■ Directions
Look through the lines below; wherever the word "file" appears, copy that line.

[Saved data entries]
——————————
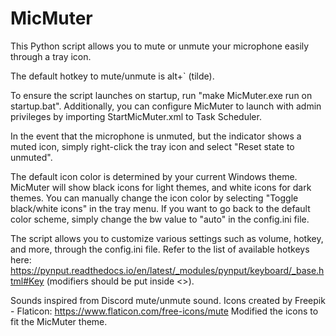 # MicMuter
This Python script allows you to mute or unmute your microphone easily through a tray icon.

The default hotkey to mute/unmute is alt+` (tilde).

To ensure the script launches on startup, run "make MicMuter.exe run on startup.bat". Additionally, you can configure MicMuter to launch with admin privileges by importing StartMicMuter.xml to Task Scheduler.

In the event that the microphone is unmuted, but the indicator shows a muted icon, simply right-click the tray icon and select "Reset state to unmuted".

The default icon color is determined by your current Windows theme. MicMuter will show black icons for light themes, and white icons for dark themes. You can manually change the icon color by selecting "Toggle black/white icons" in the tray menu. If you want to go back to the default color scheme, simply change the bw value to "auto" in the config.ini file.

The script allows you to customize various settings such as volume, hotkey, and more, through the config.ini file. Refer to the list of available hotkeys here: https://pynput.readthedocs.io/en/latest/_modules/pynput/keyboard/_base.html#Key (modifiers should be put inside <>).

Sounds inspired from Discord mute/unmute sound.
Icons created by Freepik - Flaticon: https://www.flaticon.com/free-icons/mute
Modified the icons to fit the MicMuter theme.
——————————
■ Task solution
The default icon color is determined by your current Windows theme. MicMuter will show black icons for light themes, and white icons for dark themes. You can manually change the icon color by selecting "Toggle black/white icons" in the tray menu. If you want to go back to the default color scheme, simply change the bw value to "auto" in the config.ini file.
The script allows you to customize various settings such as volume, hotkey, and more, through the config.ini file. Refer to the list of available hotkeys here: https://pynput.readthedocs.io/en/latest/_modules/pynput/keyboard/_base.html#Key (modifiers should be put inside <>).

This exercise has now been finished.